Elenco: Stephanie Wake-Edwards (Anna I), Dominic Sedgwick y Egor Zhuravskii (hermanos), Adam Gilbert (padre), Balise Malaba (madre) y Hanna Rudd (Anna II, bailarina).

El castillo de Barbazul

, de Béla Bartók y Béla Balasz.

Elenco: Károly Szemerédy (Barbazul) y Rinat Shaham (Judith). Puesta en escena: Sophie Hunter. Orquesta Estable del Teatro Colón. Dirección musical: Jan Latham-Koenig.

Martes 27 de setiembre, Teatro Colón. Repite viernes a las 20 y domingo a las 17. 

Los siete pecados capitales y El castillo de Barbazul surgen, cada una a su modo, de los escombros de dos civilizaciones: la de la Mitteleuropa de razón imperial y la de la ópera de aspiración burguesa. Tanto la de Kurt Weill y Bertolt Brecht cuanto la de Béla Bartók y Béla Balasz, son obras límites, compuestas al borde del vivir que se derrumba, entre los albores de la Primera Guerra Mundial y el ascenso del nazifascismo.
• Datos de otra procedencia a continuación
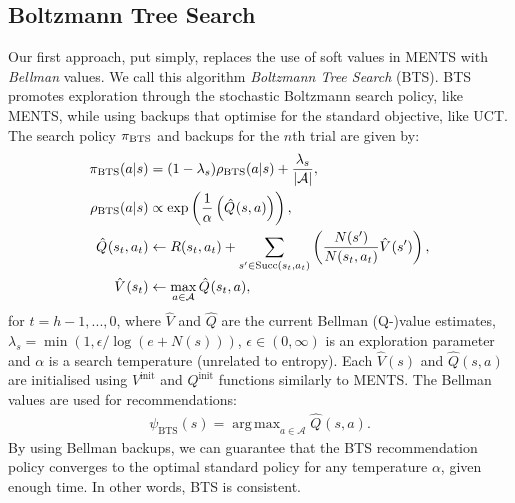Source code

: \documentclass{article}
\newcommand{\cl}[1]{\mathcal{#1}}
\newcommand{\Vt}[2]{\hat{V}^{#2}(#1)}
\newcommand{\Qt}[3]{\hat{Q}^{#3}(#1,#2)}
\newcommand{\succc}[2]{\textnormal{Succ}(#1,#2)}
\DeclareMathOperator*{\argmax}{arg\,max}
\theoremstyle{plain}
\begin{document}
    
    \subsection{Boltzmann Tree Search} \label{sec:bts}
        Our first approach, put simply, replaces the use of soft values in MENTS with 
        \textit{Bellman} 
        values. We call this algorithm \textit{Boltzmann Tree Search} (BTS). BTS promotes exploration through the stochastic Boltzmann search policy, like MENTS, while using backups that optimise for the standard objective, like UCT. The search policy $\pi_{\textnormal{BTS}}$ and backups for the $n$th trial are given by:
        \begin{align}
            \pi_{\textnormal{BTS}}(a|s) &= (1-\lambda_s)\rho_{\textnormal{BTS}}(a|s) + \frac{\lambda_s}{|\cl{A}|}, \label{eq:bts_search_policy} \\ 
            \rho_{\textnormal{BTS}}(a|s) &\propto \exp\left(\frac{1}{\alpha}\left(\Qt{s}{a}{}\right)\right), \label{eq:bts_value_policy} \\ %
            \Qt{s_t}{a_t}{} &\leftarrow R(s_t,a_t) + \sum_{s' \in \succc{s_t}{a_t}} \left( \frac{N(s')}{N(s_t,a_t)} \Vt{s'}{} \right), \label{eq:dp_q_backup} \\ 
            \Vt{s_t}{} &\leftarrow\max_{a\in\cl{A}} \Qt{s_t}{a}{}, \label{eq:dp_v_backup} 
        \end{align}
        for $t=h-1,...,0$, where $\hat{V}$ and $\hat{Q}$ are 
        the current Bellman (Q-)value estimates,  
        $\lambda_s=\min(1,\epsilon/\log(e+N(s)))$, $\epsilon \in (0,\infty)$ is an exploration parameter and $\alpha$ is a search temperature (unrelated to entropy). 
        Each $\hat{V}(s)$ and $\hat{Q}(s,a)$ are initialised using $V^{\text{init}}$ and $Q^{\text{init}}$ functions similarly to MENTS. The 
        Bellman
        values are used for recommendations:
        \begin{align}
            \psi_{\text{BTS}}(s)=\argmax_{a\in\cl{A}}\Qt{s}{a}{}.
        \end{align}
        By using 
        Bellman
        backups, we can guarantee that the BTS recommendation policy converges to the optimal standard policy for any temperature $\alpha$, given enough time. In other words, BTS is consistent.
\end{document}
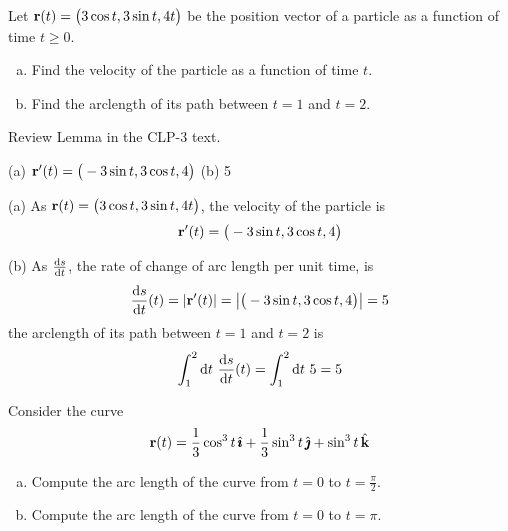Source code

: \begin{question}[M317 2010D]  %
Let $\mathbf{r}(t) = \big(3 \cos t, 3 \sin t, 4t\big)$ be the position vector 
of a particle as a function of time $t \ge 0$.
\begin{enumerate}[(a)]
\item
Find the velocity of the particle as a function of time $t$.
\item
Find the arclength of its path between $t = 1$ and $t = 2$.
\end{enumerate}
\end{question}

\begin{hint} 
Review Lemma  in the CLP-3 text.
\end{hint}

\begin{answer} 
(a) $\mathbf{r}'(t) = \big(-3 \sin t, 3 \cos t, 4\big)$\qquad
(b) 5
\end{answer}

\begin{solution} (a) As $\mathbf{r}(t) = \big(3 \cos t, 3 \sin t, 4t\big)$,
the velocity of the particle is
\begin{equation*}
\mathbf{r}'(t) = \big(-3 \sin t, 3 \cos t, 4\big)
\end{equation*}

\noindent (b) As $\diff{s}{t}$, the rate of change of arc length per unit time,
is
\begin{equation*}
\diff{s}{t}(t) = |\vr'(t)| = \big|\big(-3 \sin t, 3 \cos t, 4\big)\big|
  =5
\end{equation*}
the arclength of its path between $t = 1$ and $t = 2$ is
\begin{equation*}
\int_1^2\dee{t}\ \diff{s}{t}(t) 
=\int_1^2\dee{t}\ 5
=5
\end{equation*}
\end{solution}


\begin{question}[M317 2007A] %
	Consider the curve
	\begin{equation*}
	\mathbf{r}(t) = \frac{1}{3}\cos^3 t\,\hat{\pmb{\imath}} +\frac{1}{3} \sin^3 t\,\hat{\pmb{\jmath}} + \sin^3 t\,\hat{\mathbf{k}}
	\end{equation*}
	\begin{enumerate}[(a)]
		\item
		Compute the arc length of the curve from $t = 0$ to $t = \frac{\pi}{2}$.
		\item
		Compute the arc length of the curve from $t = 0$ to $t = \pi$.
	\end{enumerate}
\end{question}


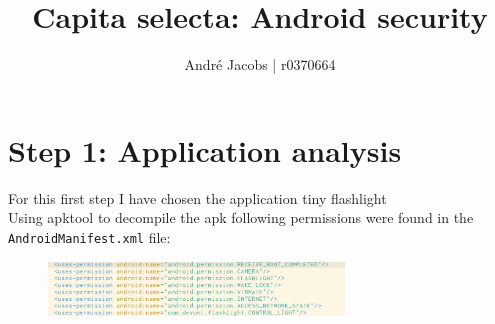 \documentclass[10pt,a4paper]{article}
\author{André Jacobs | r0370664}
\title{Capita selecta: Android security}
\begin{document}
\maketitle

\section{Step 1: Application analysis}
For this first step I have chosen the application tiny flashlight
\cite{playlink1}\cite{apklink1}\\
Using apktool to decompile the apk following permissions were found in the
\texttt{AndroidManifest.xml} file:\\
\begin{figure}[h!]
  \includegraphics[width=0.7\textwidth]{manifest1}
\end{figure}
\end{document}
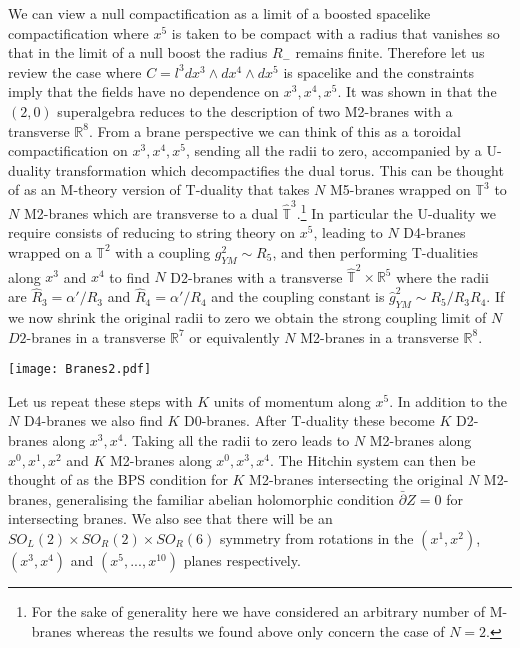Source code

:\documentclass[12pt]{article}
\numberwithin{equation}{section}
\begin{document}
We can view  a null compactification as a limit of a boosted spacelike compactification where $x^5$ is taken to be compact with a radius that vanishes so that in the limit of a null boost the radius $R_-$ remains finite.
Therefore let us review the case where $C =l^3 dx^3\wedge dx^4\wedge dx^5$ is spacelike and the constraints imply that the fields have no dependence on $x^3,x^4,x^5$. It was shown in  \cite{Lambert:2016xbs} that the  $(2,0)$ superalgebra reduces to the description of two M2-branes with a transverse ${\mathbb R}^8$.  From a brane perspective we can think of this as a toroidal compactification on $x^3,x^4,x^5$, sending all the radii to zero,  accompanied by a U-duality transformation which decompactifies the dual torus. This can be thought of as an M-theory version of T-duality that takes $N$ M5-branes wrapped on ${\mathbb T}^3$ to $N$ M2-branes which are transverse to a dual $\hat {\mathbb T}^3$.\footnote{For the sake of generality here we have considered an arbitrary number of M-branes whereas the results we found above only concern the case of $N=2$.} In particular the U-duality  we require consists of reducing to string theory on $x^5$, leading to $N$ D4-branes wrapped on a $ {\mathbb T}^2$ with a coupling $g^2_{YM}\sim R_5$, and then performing T-dualities along $x^3$ and $x^4$ 
to find $N$ D2-branes with a transverse $\hat {\mathbb T}^2\times {\mathbb R}^5$ where the radii are $\hat R_3 =\alpha'/R_3$ and $\hat R_4 =\alpha'/R_4$ and  the coupling constant is  $\hat g^2_{YM} \sim R_5/R_3R_4$. If we now shrink the original radii to zero we obtain the strong coupling limit of $N$ $D2$-branes in a transverse ${\mathbb R}^7$ or equivalently  $N$ M2-branes in a transverse ${\mathbb R}^8$.


\hskip-1cm\texttt{[image: Branes2.pdf]} 
\vskip-4cm 

Let us repeat these steps with $K$ units of momentum along $x^5$. In addition to the $N$ D4-branes we also find $K$ D0-branes. After T-duality these become $K$ D2-branes along $x^3,x^4$. Taking all the radii to zero leads to $N$ M2-branes along $x^0,x^1,x^2$ and $K$ M2-branes along $x^0,x^3,x^4$. The Hitchin system can then be thought of as the BPS condition for $K$ M2-branes intersecting the original $N$ M2-branes, generalising the familiar abelian holomorphic condition $\bar \partial Z=0$ for intersecting branes. We also see that there will be an $SO_L(2)\times SO_R(2)\times SO_R(6)$ symmetry from rotations in the $(x^1,x^2)$, $(x^3,x^4)$ and $(x^5,...,x^{10})$ planes respectively. 
\end{document}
La temporada lírica del Teatro Colón las presentó en tándem, en una producción que se estrenó el martes -quedan funciones el viernes a las 20 y el domingo a las 17- y que contó con la dirección musical de Jan Latham-Koenig. Una combinación atinada de dos obras en muchos sentidos divergentes, acopladas por el hilo sutil de la muy buena puesta en escena de Sophie Hunter.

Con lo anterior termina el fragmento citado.